═════ EXERCISE DATA ═════
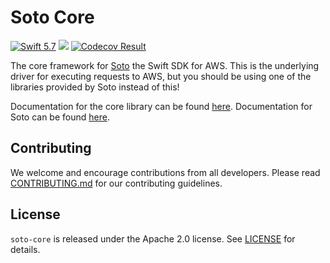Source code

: # Soto Core

[<img src="http://img.shields.io/badge/swift-5.6_to_5.8-brightgreen.svg" alt="Swift 5.7" />](https://swift.org)
[<img src="https://github.com/soto-project/soto-core/workflows/CI/badge.svg" />](https://github.com/soto-project/soto-core/actions)
[<img src="https://codecov.io/gh/soto-project/soto-core/branch/6.x.x/graph/badge.svg" alt="Codecov Result" />](https://codecov.io/gh/soto-project/soto-core)

The core framework for [Soto](https://github.com/soto-project/soto) the Swift SDK for AWS. This is the underlying driver for executing requests to AWS, but you should be using one of the libraries provided by Soto instead of this! 

Documentation for the core library can be found [here](https://soto-project.github.io/soto-core). Documentation for Soto can be found [here](https://soto.codes).

## Contributing

We welcome and encourage contributions from all developers. Please read [CONTRIBUTING.md](CONTRIBUTING.md) for our contributing guidelines.

## License

`soto-core` is released under the Apache 2.0 license. See [LICENSE](LICENSE) for details.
═════
Put down exactly the lines of the data above that run from its first line through the line bearing "## Contributing", and no pictures.

Source code

: # Soto Core

[<img src="http://img.shields.io/badge/swift-5.6_to_5.8-brightgreen.svg" alt="Swift 5.7" />](https://swift.org)
[<img src="https://github.com/soto-project/soto-core/workflows/CI/badge.svg" />](https://github.com/soto-project/soto-core/actions)
[<img src="https://codecov.io/gh/soto-project/soto-core/branch/6.x.x/graph/badge.svg" alt="Codecov Result" />](https://codecov.io/gh/soto-project/soto-core)

The core framework for [Soto](https://github.com/soto-project/soto) the Swift SDK for AWS. This is the underlying driver for executing requests to AWS, but you should be using one of the libraries provided by Soto instead of this! 

Documentation for the core library can be found [here](https://soto-project.github.io/soto-core). Documentation for Soto can be found [here](https://soto.codes).

## Contributing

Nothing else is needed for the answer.